Russert:  The president said, “religion is important to me and it is personal.” I think it is going to be a hot topic of debate when Christian conservatives and others say, “Wait a minute.  We believe, and have said, that judges are blocked because they are people of faith.” The president seemed to disagree with that.

It is clearly something along the issue of Terry Schiavo where many Republicans believe their party got way too far out front.  While others say, “No, we’re very comfortable being there.”

The president seems to be urging caution when it come to religion and politics

Video: Social Security proposal

MSNBC:  Did the president say, in effect, he’s going to “means test” Social Security if he can get his way?

Russert:  It'll be quite interesting to see how the Democrats parse that tomorrow. They'll begin to define "wealthy."

When people begin to understand it, it won't just be the very affluent but also vast parts of the middle-class, the Democrats will say, in the next generation, who'll receive a benefit cut of around 25 percent and then the following generation would be about 40% to 45%. That's off the benefits that you would get if the current plan stayed in place.
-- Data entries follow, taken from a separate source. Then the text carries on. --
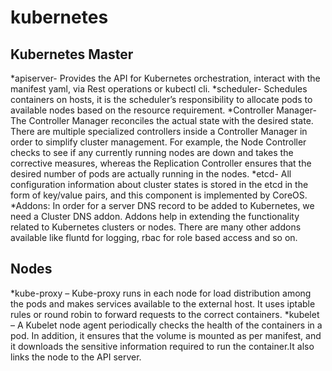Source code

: # kubernetes

Kubernetes Master
-----------------
*apiserver- Provides the API for Kubernetes orchestration, interact with the manifest yaml, via Rest operations or kubectl cli.
*scheduler- Schedules containers on hosts, it is the scheduler’s responsibility to allocate pods to available nodes based on the resource requirement.
*Controller Manager- The Controller Manager reconciles the actual state with the desired state. 
There are multiple specialized controllers inside a Controller Manager in order to simplify cluster management. 
For example, the Node Controller checks to see if any currently running nodes are down and takes the corrective measures, 
whereas the Replication Controller ensures that the desired number of pods are actually running in the nodes.
*etcd- All configuration information about cluster states is stored in the etcd in the form of key/value pairs, and this component is implemented by CoreOS.
*Addons: In order for a server DNS record to be added to Kubernetes, we need a Cluster DNS addon. Addons help in extending the functionality related to Kubernetes clusters or nodes. 
There are many other addons available like fluntd for logging, rbac for role based access and so on.

Nodes
-----
*kube-proxy –  Kube-proxy runs in each node for load distribution among the pods and makes services available to the external host. 
It uses iptable rules or round robin to forward requests to the correct containers.
*kubelet – A Kubelet node agent periodically checks the health of the containers in a pod. In addition, it ensures that the volume is mounted as per manifest, 
and it downloads the sensitive information required to run the container.It also links the node to the API server.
Now, both parties acknowledge something has to be done. But my sense is the Democrats will be very, very outraged, saying the president wanted to "cut Social Security."

MSNBC:  What about Mr. Bush’s admission that he cannot change the price of gas in the near term – that unless more crude oil is put on the market, we cannot reduce the prices at the pump?

Russert:  The president realizes that gasoline prices have been devastating to the American consumer and as they embark on their summer vacations, the cost of their mini vans, R.V.'s and station wagons, will be considerable to fill those tanks.

MSNBC:  In terms of political fire power, Tim, to take Social Security, with the people with higher incomes when they retire, and base it on prices rather than wages -- if that were to become law, wouldn’t that be a significant drop in their benefits?

Russert:  Yes, there's actually a chart has been created by various groups based on the commission that recommended that plan. They estimate in 2042, it'll be a 26% reduction in what they be expected under the current plan. And then in 2070, it'll be a 46% reduction. That's what the Democrats will be waving around tomorrow. Look for the Republicans to say, “What is the alternative if you don't want private personal accounts and you say they cost too much?  Here is the president trying deal with solvency. How would you do it?”

The Democrats' response thus far has been, roll back the Bush tax cut. That'll pay for some out-years. Perhaps we can look at age eligibility or look at in terms of cost of living increases.

It'll be a real test of wills to see whether or not both these parties are willing to come together, acknowledge a common problem and produce a common solution.

I don't think we'll see that tomorrow.

MSNBC:  Mr. Bush has been promising for all these months of discussion about Social Security reform that those retirees themselves and those near retirement -- I think that's been the president's phrase -- wouldn't be affected. Their benefit levels wouldn't be affected. Could his proposal Thursday be seen as a violation of that promise?

Russert:  No, because anyone 55 and older will be fully protected. They're grandmothered and grandfathered in. The interesting phrase the president used was that all recipients now and future recipients won't receive any benefits less than what the people are receiving now.

That's not factoring in the high cost of inflation. In order to keep up with inflation, what you'll hear Democrats say is, there's a real cut coming because of the president's plan on indexing or sliding scale, whatever. And that will commence this debate.

The Democrats believe they won the debate on private, personal accounts.

Starting now, the Democrats will begin to try to win the debate on "cutting benefits" without offering an alternative solution.